Sunday, August 1, 2010

Seeking the patterns of the universe underlying all things

I think I have settled enough for myself of a coherent theory of gender that I can read other people's ideas, however blatantly and intentionally offensive, and assess them reasonably. Does gender have much to do with my thesis? Not directly. Rent is due to the differences in production costs or productivities of things all operating within the same system. On a very brief timescale gender can operate as this sort of relation, for instance in a place like China, where modernization is accelerated and both genders are expected to work in factories and science/technology positions, and in modern business models, if women were traditionally socialized to be further from the new ideal than men were, then it would cost more to bring women up to speed relative to the cost for retraining the men, This would be a cost that could be assessed by using variations on rent models, but in general gender issues are not this simple or of this pattern.

One criticism of using rent concepts to discuss gender, which I consider pretty weak, is that it uses a cold mathematical construct from with paternalistic knowledge, from economics in particular, to try to discuss something which involves emotions and experiences at an individual level, beyond the reach of economic modeling. It could, indeed, be misused such that this would be good criticism. But using a mathematical model correctly, as a tool to understand the relationships between things, is no more wrong than using a hammer to nail a bench together.
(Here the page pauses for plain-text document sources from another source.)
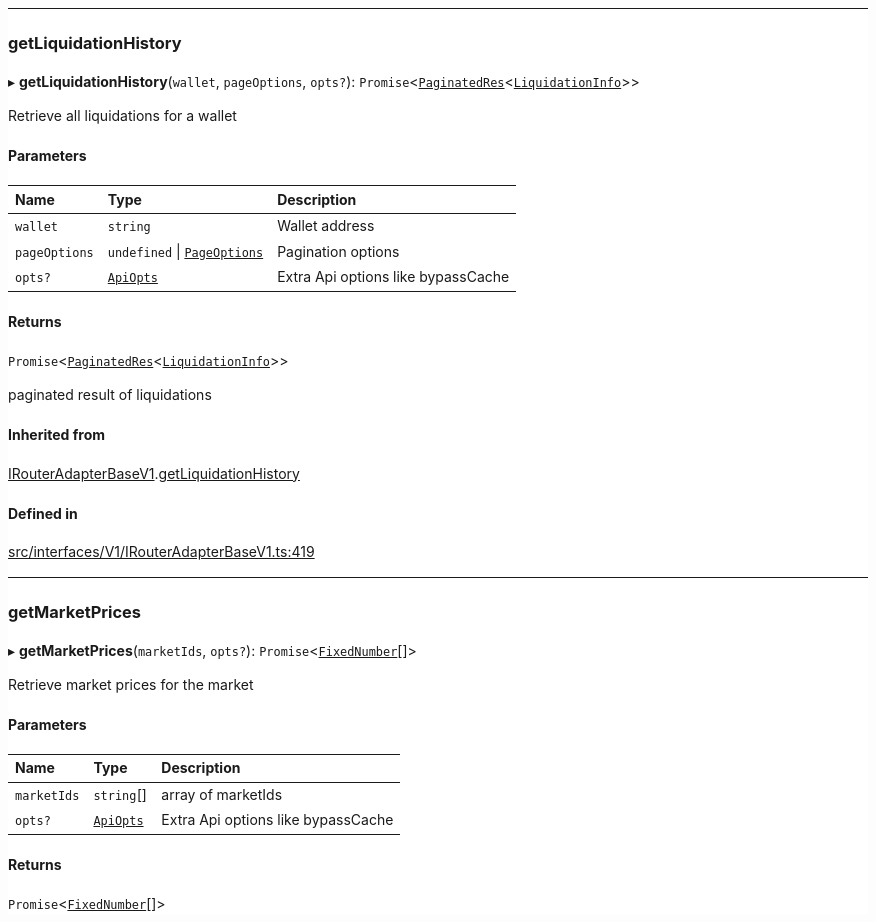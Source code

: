 ___

### getLiquidationHistory

▸ **getLiquidationHistory**(`wallet`, `pageOptions`, `opts?`): `Promise`\<[`PaginatedRes`](../modules/internal_.md#paginatedres)\<[`LiquidationInfo`](../modules/internal_.md#liquidationinfo)\>\>

Retrieve all liquidations for a wallet

#### Parameters

| Name | Type | Description |
| :------ | :------ | :------ |
| `wallet` | `string` | Wallet address |
| `pageOptions` | `undefined` \| [`PageOptions`](../modules/internal_.md#pageoptions) | Pagination options |
| `opts?` | [`ApiOpts`](../modules/internal_.md#apiopts) | Extra Api options like bypassCache |

#### Returns

`Promise`\<[`PaginatedRes`](../modules/internal_.md#paginatedres)\<[`LiquidationInfo`](../modules/internal_.md#liquidationinfo)\>\>

paginated result of liquidations

#### Inherited from

[IRouterAdapterBaseV1](internal_.IRouterAdapterBaseV1.md).[getLiquidationHistory](internal_.IRouterAdapterBaseV1.md#getliquidationhistory)

#### Defined in

[src/interfaces/V1/IRouterAdapterBaseV1.ts:419](https://github.com/RageTrade/Perp-Aggregator-SDK/blob/2bee6d6/src/interfaces/V1/IRouterAdapterBaseV1.ts#L419)

___

### getMarketPrices

▸ **getMarketPrices**(`marketIds`, `opts?`): `Promise`\<[`FixedNumber`](../classes/internal_.FixedNumber.md)[]\>

Retrieve market prices for the market

#### Parameters

| Name | Type | Description |
| :------ | :------ | :------ |
| `marketIds` | `string`[] | array of marketIds |
| `opts?` | [`ApiOpts`](../modules/internal_.md#apiopts) | Extra Api options like bypassCache |

#### Returns

`Promise`\<[`FixedNumber`](../classes/internal_.FixedNumber.md)[]\>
The problem with rent being applied to gender where it is less homogenized than the China example above is that there is no single standard of productivity or value against which all people are measured, and no homogeneous group of 'women' or 'men' to compare. Human beings vary in enough details that the things we might wish to calculate are more likely to run on a continuous distribution, with the male and female mean, mode and average shifting only slightly relative to the overall values. But, underneath the idea of using rent in social and political theory lies the idea of considering the mathematical shapes of systems as they compare across fields. I still want to try mapping chemistry equations against social behaviors like voting, or the matrix and differential equations from parts of ecology mapped against multiculturalism. The importance here is pattern. The details matter, of course, but there are equations with some degree of success in describing complex events in the 'hard' sciences that could be mapped into social systems as well, to get at the underlying dynamics of societies. Would this be useful? At one point many of the physics concept demonstrations were mostly considered cheap parlor tricks, not really of much use, and not worthy of much funding outside the ivory tower of academia. Those demonstrations and the physics behind them lie at the foundation of our whole modern high-tech world. I doubt a computer will ever regulate society any more than a computer really regulates the Internet. Big complex systems have too many complex dynamics, generating emergent systems and all sort of odd singularities, so that for a species as stubborn and vain as humans, there may always be too much going on for a computer to manage. Being able, though, to discover more completely how stable peaceful governments become established might help improve the lives of millions of people, and figuring out how to successfully address the growing population of pets in the US might help prevent the millions of cats and dogs and other animals killed or abandoned to die each year as excess pets. These are the sorts of dynamics where math is a tool our species would be foolish not to utilize.